Figuring out replacements — With all the established and new pigments available — well over 1,500 different offerings from dozens of different watercolor paint manufacturers world-wide — finding the replacement colors I want for my final palette is a huge undertaking.  Also, there are many more manufacturers that we have access to today than I ever knew existed 30-years ago.

For me, the only decent manufacturer I could find at first was Winsor & Newton, and their artist supplies were available nearly everywhere.  Sure, Grumbacher and Liquitex watercolors could also be found in the 1970’s and 1980’s, but they were student-grade materials when compared to the superior paints being offered by W&N at the time.

Later I was able to find access to watercolors from Sennelier, Schmincke, Holbein, Blockx, Utrecht, Rembrandt, and Old Holland (Sennelier and Schmincke were early leaders of adding detailed info to paint tubes).

Then in the early-to-mid 1990’s Daniel Smith exploded upon the art scene and changed the watercolor world as we knew it.  I discovered Daniel Smith products from back when I did etchings in the late 1970’s and was very much impressed with the black printmaking ink that they offered at that time (sadly, their printmaking inks were all discontinued in 2014), so when I heard that they were coming out with their own line of watercolor paints, I figured they would be special.

Ha — little did I know!

Now — 235 colors later — Daniel Smith is the manufacturer to beat, as they have the most comprehensive and innovative line of watercolors currently available.

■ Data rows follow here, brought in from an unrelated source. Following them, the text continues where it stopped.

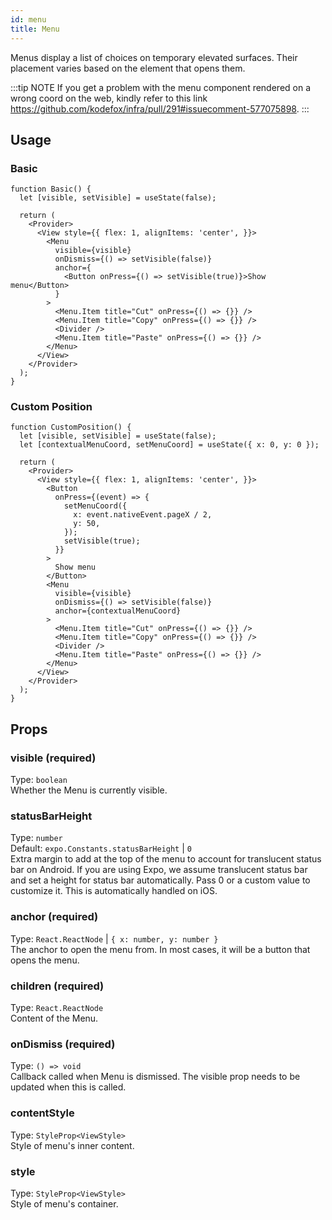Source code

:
 ```yaml
---
id: menu 
title: Menu 
---
```


Menus display a list of choices on temporary elevated surfaces. Their placement varies based on the element that opens them.

:::tip NOTE
If you get a problem with the menu component rendered on a wrong coord on the web, kindly refer to this link https://github.com/kodefox/infra/pull/291#issuecomment-577075898.
:::

## Usage 

### Basic

```tsx
function Basic() {
  let [visible, setVisible] = useState(false);

  return (
    <Provider>
      <View style={{ flex: 1, alignItems: 'center', }}>
        <Menu
          visible={visible}
          onDismiss={() => setVisible(false)}
          anchor={
            <Button onPress={() => setVisible(true)}>Show menu</Button>
          }
        >
          <Menu.Item title="Cut" onPress={() => {}} />
          <Menu.Item title="Copy" onPress={() => {}} />
          <Divider />
          <Menu.Item title="Paste" onPress={() => {}} />
        </Menu>
      </View>
    </Provider>
  );
}
```

### Custom Position

```tsx live
function CustomPosition() {
  let [visible, setVisible] = useState(false);
  let [contextualMenuCoord, setMenuCoord] = useState({ x: 0, y: 0 });

  return (
    <Provider>
      <View style={{ flex: 1, alignItems: 'center', }}>
        <Button
          onPress={(event) => {
            setMenuCoord({
              x: event.nativeEvent.pageX / 2,
              y: 50,
            });
            setVisible(true);
          }}
        >
          Show menu
        </Button>
        <Menu
          visible={visible}
          onDismiss={() => setVisible(false)}
          anchor={contextualMenuCoord}
        >
          <Menu.Item title="Cut" onPress={() => {}} />
          <Menu.Item title="Copy" onPress={() => {}} />
          <Divider />
          <Menu.Item title="Paste" onPress={() => {}} />
        </Menu>
      </View>
    </Provider>
  );
}
```

## Props

### visible (required)

Type: `boolean`  
Whether the Menu is currently visible.

### statusBarHeight

Type: `number`  
Default: `expo.Constants.statusBarHeight` | `0`  
Extra margin to add at the top of the menu to account for translucent status bar on Android. If you are using Expo, we assume translucent status bar and set a height for status bar automatically. Pass 0 or a custom value to customize it. This is automatically handled on iOS.

### anchor (required)

Type: `React.ReactNode` | `{ x: number, y: number }`  
The anchor to open the menu from. In most cases, it will be a button that opens the menu.

### children (required)

Type: `React.ReactNode`  
Content of the Menu.

### onDismiss (required)

Type: `() => void`  
Callback called when Menu is dismissed. The visible prop needs to be updated when this is called.

### contentStyle

Type: `StyleProp<ViewStyle>`  
Style of menu's inner content.

### style

Type: `StyleProp<ViewStyle>`  
Style of menu's container.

So, as you can imagine, I’ve had my hands full getting back up to speed on all current events that are watercolor related.  At present, I’m about two-thirds of the way through creating all the swatches and should be finished this coming week.  THEN I can select my palette and begin to paint again!

5 thoughts on “Watercolor Painting Update

  1. Pingback: Watercolor Field Kits | Exploratorius Redux

  2. Julie Coats

    Great article, so informative! I’m currently going through a similar process updating my oil paints. As far as watercolors go though I absolutely love Dr. Ph. Martins lines of liquid colors. Beautiful and dense but, unfortunately not very portable.

    Like

    1. Mitch Zeissler Post author

      Dr. Ph. Martin makes great colors. In fact, I’ve got several bottles of their blackest blackety-black India ink (i.e., liquid coal) that I was using to create my watercolor swatches. Great stuff, but as you said… not very portable.